▶ Problem to work on:
After going through the data, give the number of lines that contain the word "https" as your sole answer.
"""
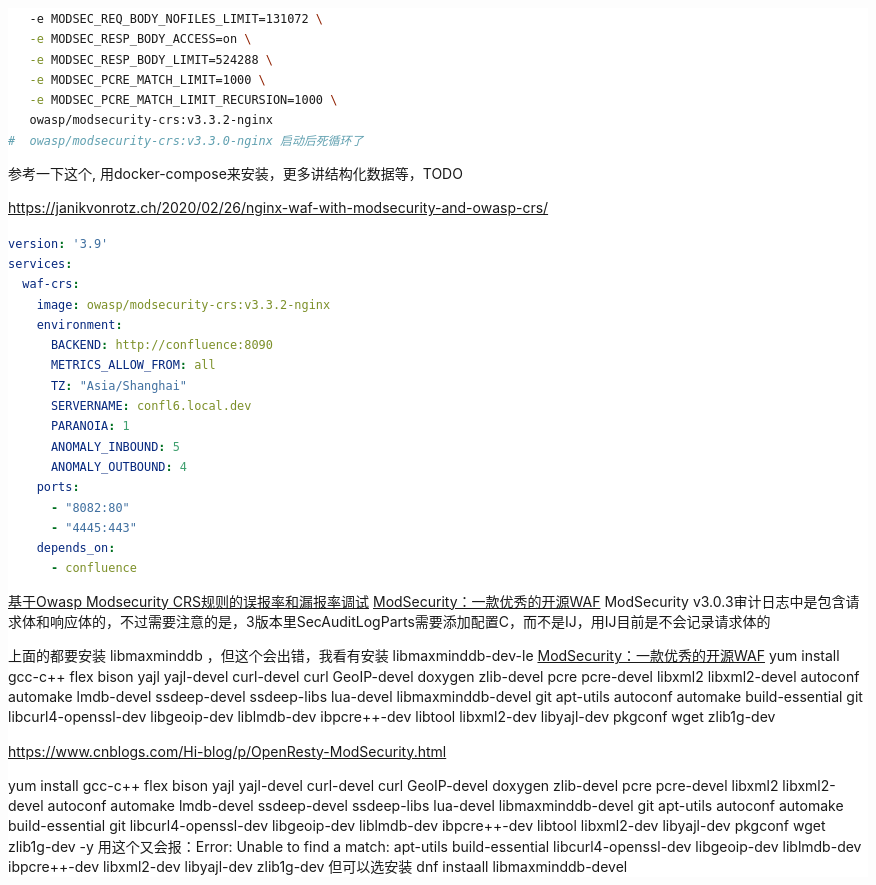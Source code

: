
 ```bash
   -e MODSEC_REQ_BODY_NOFILES_LIMIT=131072 \
   -e MODSEC_RESP_BODY_ACCESS=on \
   -e MODSEC_RESP_BODY_LIMIT=524288 \
   -e MODSEC_PCRE_MATCH_LIMIT=1000 \
   -e MODSEC_PCRE_MATCH_LIMIT_RECURSION=1000 \
   owasp/modsecurity-crs:v3.3.2-nginx
#  owasp/modsecurity-crs:v3.3.0-nginx 启动后死循环了
```

参考一下这个, 用docker-compose来安装，更多讲结构化数据等，TODO

https://janikvonrotz.ch/2020/02/26/nginx-waf-with-modsecurity-and-owasp-crs/

```yaml
version: '3.9'
services:
  waf-crs:
    image: owasp/modsecurity-crs:v3.3.2-nginx
    environment:
      BACKEND: http://confluence:8090
      METRICS_ALLOW_FROM: all
      TZ: "Asia/Shanghai"
      SERVERNAME: confl6.local.dev
      PARANOIA: 1
      ANOMALY_INBOUND: 5
      ANOMALY_OUTBOUND: 4
    ports:
      - "8082:80"
      - "4445:443"
    depends_on:
      - confluence
```





[基于Owasp Modsecurity CRS规则的误报率和漏报率调试](https://www.freebuf.com/articles/web/243781.html)
[ModSecurity：一款优秀的开源WAF](https://www.freebuf.com/sectool/211354.html)
  ModSecurity v3.0.3审计日志中是包含请求体和响应体的，不过需要注意的是，3版本里SecAuditLogParts需要添加配置C，而不是IJ，用IJ目前是不会记录请求体的



上面的都要安装 libmaxminddb ，但这个会出错，我看有安装 libmaxminddb-dev-le
[ModSecurity：一款优秀的开源WAF](https://www.cnblogs.com/cheyunhua/p/11881125.html)
yum install gcc-c++ flex bison yajl yajl-devel curl-devel curl GeoIP-devel doxygen zlib-devel pcre pcre-devel libxml2 libxml2-devel autoconf automake lmdb-devel ssdeep-devel ssdeep-libs lua-devel libmaxminddb-devel git apt-utils autoconf automake build-essential git libcurl4-openssl-dev libgeoip-dev liblmdb-dev ibpcre++-dev libtool libxml2-dev libyajl-dev pkgconf wget zlib1g-dev

https://www.cnblogs.com/Hi-blog/p/OpenResty-ModSecurity.html

yum install gcc-c++ flex bison yajl yajl-devel curl-devel curl GeoIP-devel doxygen zlib-devel pcre pcre-devel libxml2 libxml2-devel autoconf automake lmdb-devel ssdeep-devel ssdeep-libs lua-devel libmaxminddb-devel git apt-utils autoconf automake build-essential git libcurl4-openssl-dev libgeoip-dev liblmdb-dev ibpcre++-dev libtool libxml2-dev libyajl-dev pkgconf wget zlib1g-dev -y
用这个又会报：Error: Unable to find a match: apt-utils build-essential libcurl4-openssl-dev libgeoip-dev liblmdb-dev ibpcre++-dev libxml2-dev libyajl-dev zlib1g-dev
但可以选安装
dnf instaall libmaxminddb-devel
"""
▶ Output of the task:
5